Google argued on Tuesday the US was wrong to say the search and advertising giant broke the law to hold onto its massive market share, noting its search engine was wildly popular because of its quality and that dissatisfied users could switch with "a few easy clicks."
The Justice Department has accused Alphabet's Google of paying US$10 billion (about RM46.8 billion) annually to device makers like Apple, wireless companies like AT&T, and browser makers like Mozilla to keep its search engine's market share at around 90%.
Google's search engine is a key part of its business, driving advertising sales and other areas of profit for the world's fourth most valuable company.
"This case is about the future of the internet," said Kenneth Dintzer, arguing for the Justice Department that Google began in 2010 to illegally maintain its monopoly.
But Google's lawyer, John Schmidtlein, said the payments compensate partners for the work of making sure that the software gets timely security updates and other maintenance.
"Users today have more search options and more ways to access information online than ever before," Schmidtlein added. He went on to say Google won competitions that Apple and Mozilla held to pick the best search engines.
Unhappy consumers, Google's Schmidtlein argued, need just "a few easy clicks" to replace the Google app from their devices or call up Microsoft's Bing, Yahoo or DuckDuckGo in a browser to use an alternative search engine.
The Justice Department's Kenneth Dintzer argued earlier on Tuesday that, in addition to the payments, Google manipulated auctions for ads placed on the internet in order to raise prices for advertisers.
"Defaults are powerful, scale matters and Google illegally maintained a monopoly for more than a decade," said Dintzer.
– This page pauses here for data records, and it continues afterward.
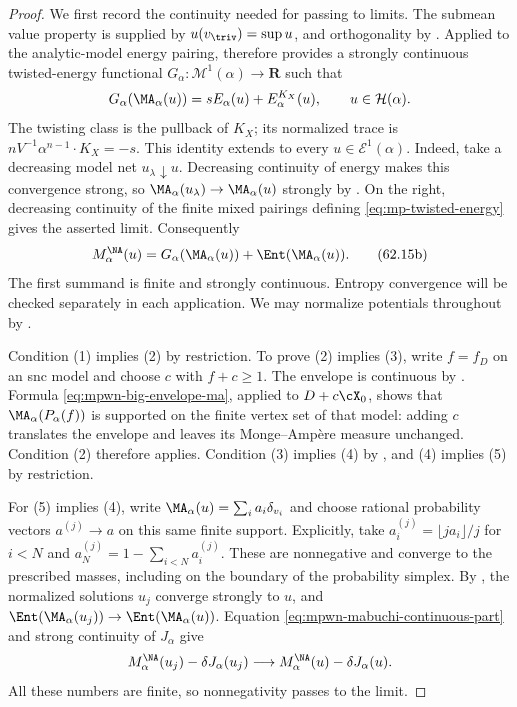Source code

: \begin{proof}
We first record the continuity needed for passing to limits.
The submean value property is supplied by
$u(v_{\triv})=\sup u$, and orthogonality by
. Applied to the analytic-model
energy pairing, \cite[(4.2) and Proposition~4.5,
pp.~191--193]{BJ25FiniteEnergy} therefore provides a strongly
continuous twisted-energy functional
$G_\alpha:\mathcal M^1(\alpha)\to\mathbf R$ such that
\[
 G_\alpha(\MA_\alpha(u))
       =sE_\alpha(u)+E_\alpha^{K_X}(u),
       \qquad u\in\mathcal H(\alpha).
\]
The twisting class is the pullback of $K_X$; its normalized trace is
$nV^{-1}\alpha^{n-1}\cdot K_X=-s$.
This identity extends to every $u\in\mathcal E^1(\alpha)$.
Indeed, take a decreasing model net $u_\lambda\downarrow u$.
Decreasing continuity of energy makes this convergence strong,
so $\MA_\alpha(u_\lambda)\to\MA_\alpha(u)$ strongly by
. On the right, decreasing
continuity of the finite mixed pairings defining
\eqref{eq:mp-twisted-energy} gives the asserted limit.
Consequently
\[
 M_\alpha^{\NA}(u)
       =G_\alpha(\MA_\alpha(u))+\Ent(\MA_\alpha(u)).
\tag{62.15b}\label{eq:mpwn-mabuchi-continuous-part}
\]
The first summand is finite and strongly continuous. Entropy
convergence will be checked separately in each application.
We may normalize potentials throughout by
.

Condition (1) implies (2) by restriction. To prove (2) implies (3),
write $f=f_D$ on an snc model and choose $c$ with $f+c\geq1$.
The envelope is continuous by .
Formula \eqref{eq:mpwn-big-envelope-ma}, applied to $D+c\cX_0$,
shows that $\MA_\alpha(P_\alpha(f))$ is supported on the finite
vertex set of that model: adding $c$ translates the envelope and
leaves its Monge--Amp\`ere measure unchanged. Condition (2)
therefore applies. Condition (3) implies (4) by
, and (4) implies (5) by restriction.

For (5) implies (4), write $\MA_\alpha(u)=\sum_i a_i\delta_{v_i}$
and choose rational probability vectors $a^{(j)}\to a$ on this
same finite support. Explicitly, take
$a_i^{(j)}=\lfloor ja_i\rfloor/j$ for $i<N$ and
$a_N^{(j)}=1-\sum_{i<N}a_i^{(j)}$. These are nonnegative
and converge to the prescribed masses, including on the boundary
of the probability simplex. By ,
the normalized solutions $u_j$ converge strongly to $u$, and
$\Ent(\MA_\alpha(u_j))\to\Ent(\MA_\alpha(u))$.
Equation \eqref{eq:mpwn-mabuchi-continuous-part} and strong
continuity of $J_\alpha$ give
\[
 M_\alpha^{\NA}(u_j)-\delta J_\alpha(u_j)
       \longrightarrow M_\alpha^{\NA}(u)-\delta J_\alpha(u).
\]
All these numbers are finite, so nonnegativity passes to the limit.


\end{proof}
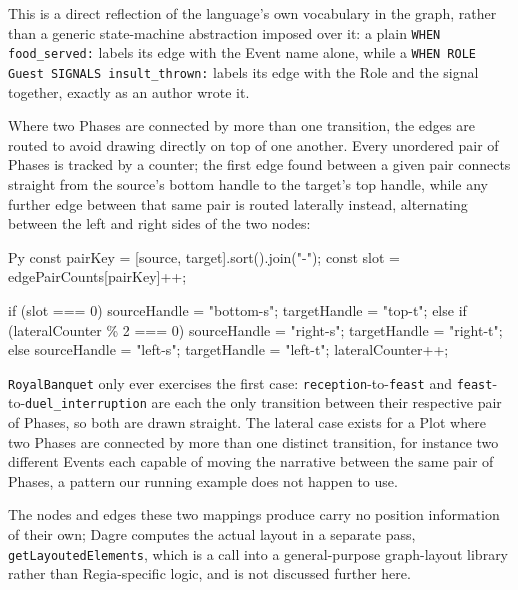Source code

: This is a direct reflection of the language's own vocabulary in the graph, rather than a generic state-machine abstraction imposed over it: a plain \lstinline|WHEN food_served:| labels its edge with the Event name alone, while a \lstinline|WHEN ROLE Guest SIGNALS insult_thrown:| labels its edge with the Role and the signal together, exactly as an author wrote it.

Where two Phases are connected by more than one transition, the edges are routed to avoid drawing directly on top of one another. Every unordered pair of Phases is tracked by a counter; the first edge found between a given pair connects straight from the source's bottom handle to the target's top handle, while any further edge between that same pair is routed laterally instead, alternating between the left and right sides of the two nodes:
\begin{codeblock}[]{Py}
const pairKey = [source, target].sort().join("-");
const slot = edgePairCounts[pairKey]++;

if (slot === 0) {
    sourceHandle = "bottom-s"; targetHandle = "top-t";
} else {
    if (lateralCounter \% 2 === 0) { sourceHandle = "right-s"; targetHandle = "right-t"; }
    else                          { sourceHandle = "left-s";  targetHandle = "left-t";  }
    lateralCounter++;
}
\end{codeblock}
\lstinline|RoyalBanquet| only ever exercises the first case: \lstinline|reception|-to-\lstinline|feast| and \lstinline|feast|-to-\lstinline|duel_interruption| are each the only transition between their respective pair of Phases, so both are drawn straight. The lateral case exists for a Plot where two Phases are connected by more than one distinct transition, for instance two different Events each capable of moving the narrative between the same pair of Phases, a pattern our running example does not happen to use.

The nodes and edges these two mappings produce carry no position information of their own; Dagre computes the actual layout in a separate pass, \lstinline|getLayoutedElements|, which is a call into a general-purpose graph-layout library rather than Regia-specific logic, and is not discussed further here.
The consequences are that without serious competition, Google innovated less and paid less attention to other concerns like privacy, he said.
Dintzer also said the department found evidence that Google had taken steps to protect communications about the payments it made to companies like Apple. "They knew these agreements crossed antitrust lines," he said.
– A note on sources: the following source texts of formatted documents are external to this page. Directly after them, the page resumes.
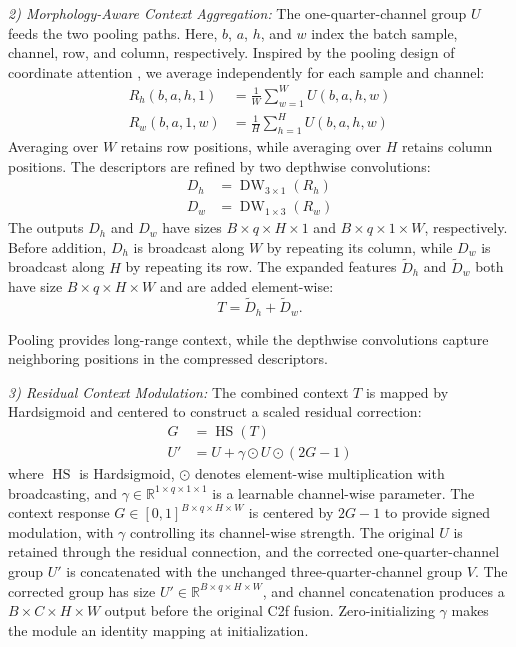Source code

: \documentclass[journal]{IEEEtranTIE}
\begin{document}
\emph{2) Morphology-Aware Context Aggregation:}
The one-quarter-channel group $U$ feeds the two pooling paths. Here, $b$, $a$, $h$, and $w$ index the batch sample, channel, row, and column, respectively. Inspired by the pooling design of coordinate attention \cite{hou2021coordinate}, we average independently for each sample and channel:
\begin{align}
R_h(b,a,h,1) &= \frac{1}{W}\sum_{w=1}^{W}U(b,a,h,w) \label{eq:pac-row}\\
R_w(b,a,1,w) &= \frac{1}{H}\sum_{h=1}^{H}U(b,a,h,w) \label{eq:pac-column}
\end{align}
\noindent Averaging over $W$ retains row positions, while averaging over $H$ retains column positions. The descriptors are refined by two depthwise convolutions:
\begin{equation}
\begin{aligned}
D_h&=\operatorname{DW}_{3\times1}(R_h)\\
D_w&=\operatorname{DW}_{1\times3}(R_w)
\end{aligned}
\label{eq:pac-depthwise}
\end{equation}
\noindent The outputs $D_h$ and $D_w$ have sizes $B\times q\times H\times1$ and $B\times q\times1\times W$, respectively. Before addition, $D_h$ is broadcast along $W$ by repeating its column, while $D_w$ is broadcast along $H$ by repeating its row. The expanded features $\widetilde D_h$ and $\widetilde D_w$ both have size $B\times q\times H\times W$ and are added element-wise:
\begin{equation}
T=\widetilde D_h+\widetilde D_w.
\label{eq:pac-context}
\end{equation}

Pooling provides long-range context, while the depthwise convolutions capture neighboring positions in the compressed descriptors.

\emph{3) Residual Context Modulation:}
The combined context $T$ is mapped by Hardsigmoid and centered to construct a scaled residual correction:
\begin{align}
G &= \operatorname{HS}(T) \label{eq:pac-map}\\
U' &= U+\gamma\odot U\odot(2G-1) \label{eq:pac-modulation}
\end{align}
\noindent where $\operatorname{HS}$ is Hardsigmoid, $\odot$ denotes element-wise multiplication with broadcasting, and $\gamma\in\mathbb{R}^{1\times q\times1\times1}$ is a learnable channel-wise parameter. The context response $G\in[0,1]^{B\times q\times H\times W}$ is centered by $2G-1$ to provide signed modulation, with $\gamma$ controlling its channel-wise strength. The original $U$ is retained through the residual connection, and the corrected one-quarter-channel group $U'$ is concatenated with the unchanged three-quarter-channel group $V$. The corrected group has size $U'\in\mathbb{R}^{B\times q\times H\times W}$, and channel concatenation produces a $B\times C\times H\times W$ output before the original C2f fusion. Zero-initializing $\gamma$ makes the module an identity mapping at initialization.
\end{document}

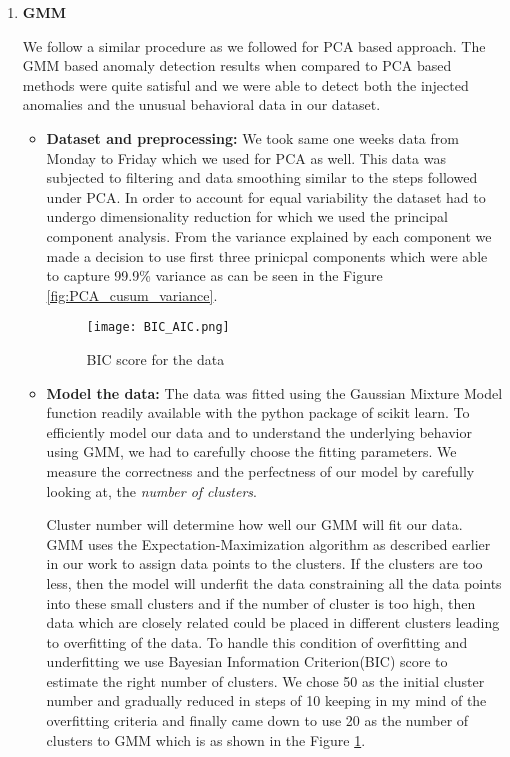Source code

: \begin{enumerate}
\item\textbf{GMM}

We follow a similar procedure as we followed for PCA based approach. The GMM based anomaly detection results when compared to PCA based methods were quite satisful and we were able to detect both the injected anomalies and the unusual behavioral data in our dataset.

\begin{itemize}
\item\textbf{Dataset and preprocessing:} We took same one weeks data from Monday to Friday which we used for PCA as well. This data was subjected to filtering and data smoothing similar to the steps followed under PCA. In order to account for equal variability the dataset had to undergo dimensionality reduction for which we used the principal component analysis. From the variance explained by each component we made a decision to use first three prinicpal components which were able to capture 99.9\% variance as can be seen in the Figure \ref{fig:PCA_cusum_variance}.

\begin{figure}
\centerline{\texttt{[image: BIC\_AIC.png]}}
    \caption{BIC score for the data}
    \label{fig:bic}
\end{figure}

\item\textbf{Model the data:} The data was fitted using the Gaussian Mixture Model function readily available with the python package of scikit learn. To efficiently model our data and to understand the underlying behavior using GMM, we had to carefully choose the fitting parameters. We measure the correctness and the perfectness of our model by carefully looking at,  the \textit{number of clusters}. 

Cluster number will determine how well our GMM will fit our data. GMM uses the Expectation-Maximization algorithm as described earlier in our work to assign data points to the clusters. If the clusters are too less, then the model will underfit the data constraining all the data points into these small clusters and if the number of cluster is too high, then data which are closely related could be placed in different clusters leading to overfitting of the data. To handle this condition of overfitting and underfitting we use Bayesian Information Criterion(BIC) score to estimate the right number of clusters. We chose 50 as the initial cluster number and gradually reduced in steps of 10 keeping in my mind of the overfitting criteria and finally came down to use 20 as the number of clusters to GMM which is as shown in the Figure \ref{fig:bic}.


\end{itemize}
\end{enumerate}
He showed a chat where Google CEO Sundar Pichai asked for the history function to be turned off.
William Cavanaugh, speaking for states led by Colorado, focused on allegations that Google balked at giving Microsoft access to features on Google Marketing Platform SA360, arguing that it did so for financial reasons.
The government's first witness was Google economist Hal Varian, who was asked about discussions inside the company in the mid- and early 2000s about the importance of Google becoming the default on home pages.
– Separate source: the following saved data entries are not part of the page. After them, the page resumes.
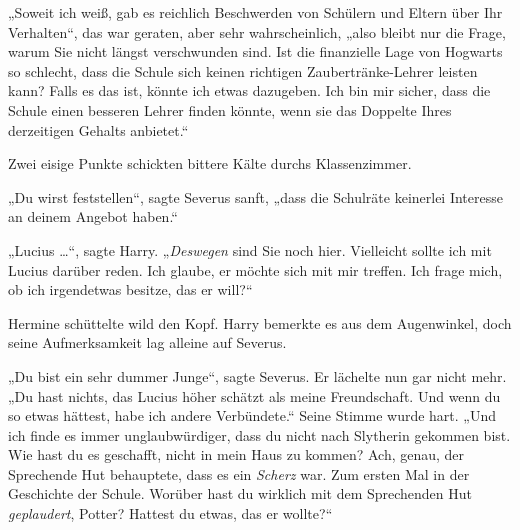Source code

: „Soweit ich weiß, gab es reichlich Beschwerden von Schülern und Eltern über Ihr Verhalten“, das war geraten, aber sehr wahrscheinlich, „also bleibt nur die Frage, warum Sie nicht längst verschwunden sind. Ist die finanzielle Lage von Hogwarts so schlecht, dass die Schule sich keinen richtigen Zaubertränke-Lehrer leisten kann? Falls es das ist, könnte ich etwas dazugeben. Ich bin mir sicher, dass die Schule einen besseren Lehrer finden könnte, wenn sie das Doppelte Ihres derzeitigen Gehalts anbietet.“ 

Zwei eisige Punkte schickten bittere Kälte durchs Klassenzimmer. 

„Du wirst feststellen“, sagte Severus sanft, „dass die Schulräte keinerlei Interesse an deinem Angebot haben.“ 

„Lucius …“, sagte Harry. „\emph{Deswegen} sind Sie noch hier. Vielleicht sollte ich mit Lucius darüber reden. Ich glaube, er möchte sich mit mir treffen. Ich frage mich, ob ich irgendetwas besitze, das er will?“ 

Hermine schüttelte wild den Kopf. Harry bemerkte es aus dem Augenwinkel, doch seine Aufmerksamkeit lag alleine auf Severus. 

„Du bist ein sehr dummer Junge“, sagte Severus. Er lächelte nun gar nicht mehr. „Du hast nichts, das Lucius höher schätzt als meine Freundschaft. Und wenn du so etwas hättest, habe ich andere Verbündete.“ Seine Stimme wurde hart. „Und ich finde es immer unglaubwürdiger, dass du nicht nach Slytherin gekommen bist. Wie hast du es geschafft, nicht in mein Haus zu kommen? Ach, genau, der Sprechende Hut behauptete, dass es ein \emph{Scherz} war. Zum ersten Mal in der Geschichte der Schule. Worüber hast du wirklich mit dem Sprechenden Hut \emph{geplaudert}, Potter? Hattest du etwas, das er wollte?“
"I think in general having the default is valuable," he said.
Opening arguments in the trial occurred before a packed federal court in Washington. The trial is expected to last up to 10 weeks, with two phases. In the first, Judge Amit Mehta will decide if Google has broken antitrust law in how it manages search and search advertising.
If Google is found to have broken the law, Judge Mehta will then decide how best to resolve it. He may decide simply to order Google to stop practices he has found to be illegal or he may order Google to sell assets.
The government, in its complaint, asked for "structural relief as needed" but did not define it.
The legal fight has huge implications for Big Tech, which has been accused of buying or strangling small competitors but has insulated itself against many accusations of breaking antitrust law because the services the companies provide to users are free, as in the case of Google, or inexpensive, as in the case of Amazon.com.
Previous major antitrust trials include Microsoft, filed in 1998, and AT&T, filed in 1974. The AT&T breakup in 1982 is credited with paving the way for the modern cell phone industry, while the fight with Microsoft is credited with opening space for Google and others on the internet.